Question

In a sequence of $8$ consecutive integers, how much greater is the sum of the last four integers than the sum of the first four integers?

• A. $16$
• B. $18$
• C. $20$
• D. $24$

Answer 1

The correct option is A $16$

Think of the set of eight consecutive integers as follows: $n,(n+1),(n+2),(n+3),(n+4),(n+5),(n+6)$, and $(n+7)$.

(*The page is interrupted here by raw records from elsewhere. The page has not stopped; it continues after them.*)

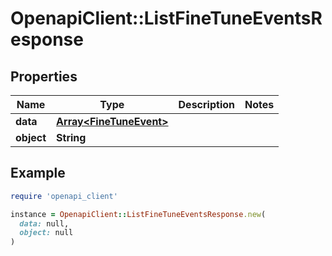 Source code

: # OpenapiClient::ListFineTuneEventsResponse

## Properties

| Name | Type | Description | Notes |
| ---- | ---- | ----------- | ----- |
| **data** | [**Array&lt;FineTuneEvent&gt;**](FineTuneEvent.md) |  |  |
| **object** | **String** |  |  |

## Example

```ruby
require 'openapi_client'

instance = OpenapiClient::ListFineTuneEventsResponse.new(
  data: null,
  object: null
)
```

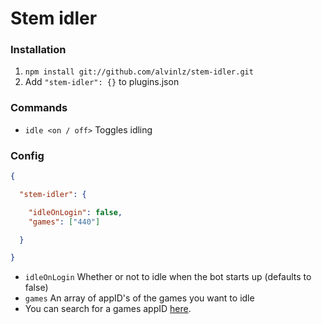 Stem idler
===================

### Installation

1. `npm install git://github.com/alvinlz/stem-idler.git`
2. Add `"stem-idler": {}` to plugins.json

### Commands

- `idle <on / off>` Toggles idling

### Config

```json
{

  "stem-idler": {

    "idleOnLogin": false,
    "games": ["440"]

  }

}

```

- `idleOnLogin` Whether or not to idle when the bot starts up (defaults to false)
- `games` An array of appID's of the games you want to idle
- You can search for a games appID [here](http://steamdb.info/search/?a=app&q=).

First, find the sum of the first four integers:

$n+(n+1)+(n+2)+(n+3)=4n+6$

Then, find the sum of the next four integers:

$(n+4)+(n+5)+(n+6)+(n+7)=4n+22$

The difference between these two partial sums is:

$(4n+22)-(4n+6)=22-6=16$

Another way you could solve this algebraically is to line up the algebraic expressions for each number so that you can subtract one from the other directly:

Sum of the last four integers. $(n+4)+(n+5)+(n+6)+(n+7)$

Less the sum of the first four integers. $\underset{–}{-[n+(n+1)+(n+2)+(n+3\left)\right]}$

$4+4+4+4=16$

Yet another way to see this outcome is to represent the eight consecutive unknowns with eight lines:

----|----

Each of the first four lines can be matched with one of the second four lines, each of which is $4$ greater:

$----|\underset{–}{+4}\underset{–}{+4}\underset{–}{+4}\underset{–}{+4}$

So the sum of the last four numbers is $4\times 4=16$ greater than the sum of the first four.

Finally, you could pick numbers to solve this problem. For example, assume you pick $1,2,3,4,5,6,7$,and $8$. The sum of the first four numbers is $10$. The sum of the last four integers is $26$. Again, the difference is $26-10=16$.